I only had my convictions in you rattled once. And that is when you had the Hairstyle From Hell (hereafter referred to simply as HFH). Yes, that blond mullet that looked as if you'd stuck whatever poor animal you'd run over with your expensive car going at highly illegal speeds on the mountain roads of Japan
on your head. Luckily, you saw the error in your ways (or the animal corpse became too smelly or decayed, I'm kind of fuzzy as to which came first), and the HFH disappeared almost as fast as my faith in humanity did after finding out that Katie Holmes and Tom Cruise were involved.

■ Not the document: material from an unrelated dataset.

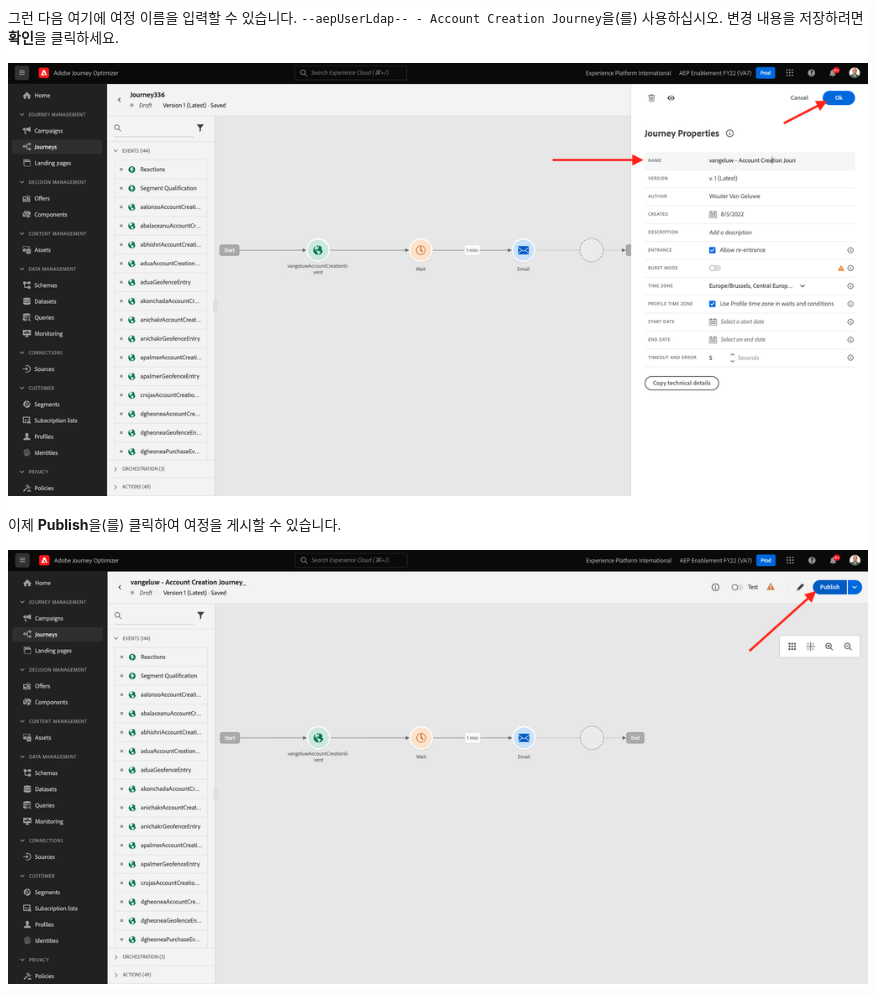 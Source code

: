 그런 다음 여기에 여정 이름을 입력할 수 있습니다. `--aepUserLdap-- - Account Creation Journey`을(를) 사용하십시오. 변경 내용을 저장하려면 **확인**&#x200B;을 클릭하세요.

![AOP](./images/journeyname1.png)

이제 **Publish**&#x200B;을(를) 클릭하여 여정을 게시할 수 있습니다.

![AOP](./images/publishjourney.png)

Gackt, I am Shocked and Appalled at "Redemption". How could you slaughter what would otherwise be a decent song with awful robot-ized engrish? I know you are no stranger to engrish, but before, it was so mangled that it was quirky and thus, endearing. But this engrish? I can actually understand what you're saying in Redemption. It's....awkward, Gackt-san, but not as awkward as your new hairstyle.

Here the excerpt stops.